◆ What the task asks ◆
State how many lines in the records below contain the word "begin". Nothing else is needed.

(Stored records)
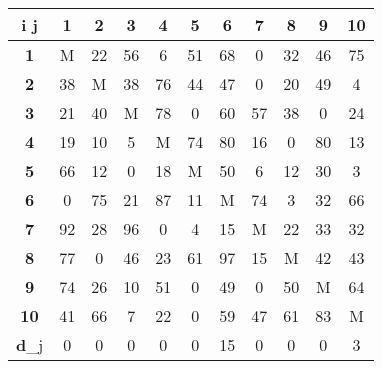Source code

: \documentclass[17pt]{extarticle}
\begin{document}
\begin{table}[H]
    \centering
    \begin{tabular}{|c|c|c|c|c|c|c|c|c|c|c|}
        \hline
        \textbf{i j} & \textbf{1} & \textbf{2} & \textbf{3} & \textbf{4} & \textbf{5} & \textbf{6} & \textbf{7} & \textbf{8} & \textbf{9} & \textbf{10} \\ \hline
        \textbf{1}   & M          & 22         & 56         & 6          & 51         & 68         & 0          & 32         & 46         & 75          \\ \hline
        \textbf{2}   & 38         & M          & 38         & 76         & 44         & 47         & 0          & 20         & 49         & 4           \\ \hline
        \textbf{3}   & 21         & 40         & M          & 78         & 0          & 60         & 57         & 38         & 0          & 24          \\ \hline
        \textbf{4}   & 19         & 10         & 5          & M          & 74         & 80         & 16         & 0          & 80         & 13          \\ \hline
        \textbf{5}   & 66         & 12         & 0          & 18         & M          & 50         & 6          & 12         & 30         & 3           \\ \hline
        \textbf{6}   & 0          & 75         & 21         & 87         & 11         & M          & 74         & 3          & 32         & 66          \\ \hline
        \textbf{7}   & 92         & 28         & 96         & 0          & 4          & 15         & M          & 22         & 33         & 32          \\ \hline
        \textbf{8}   & 77         & 0          & 46         & 23         & 61         & 97         & 15         & M          & 42         & 43          \\ \hline
        \textbf{9}   & 74         & 26         & 10         & 51         & 0          & 49         & 0          & 50         & M          & 64          \\ \hline
        \textbf{10}  & 41         & 66         & 7          & 22         & 0          & 59         & 47         & 61         & 83         & M           \\ \hline
        \textbf{d}_j & 0          & 0          & 0          & 0          & 0          & 15         & 0          & 0          & 0          & 3           \\ \hline
    \end{tabular}
\end{table}
\end{document}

◆ Response ◆
3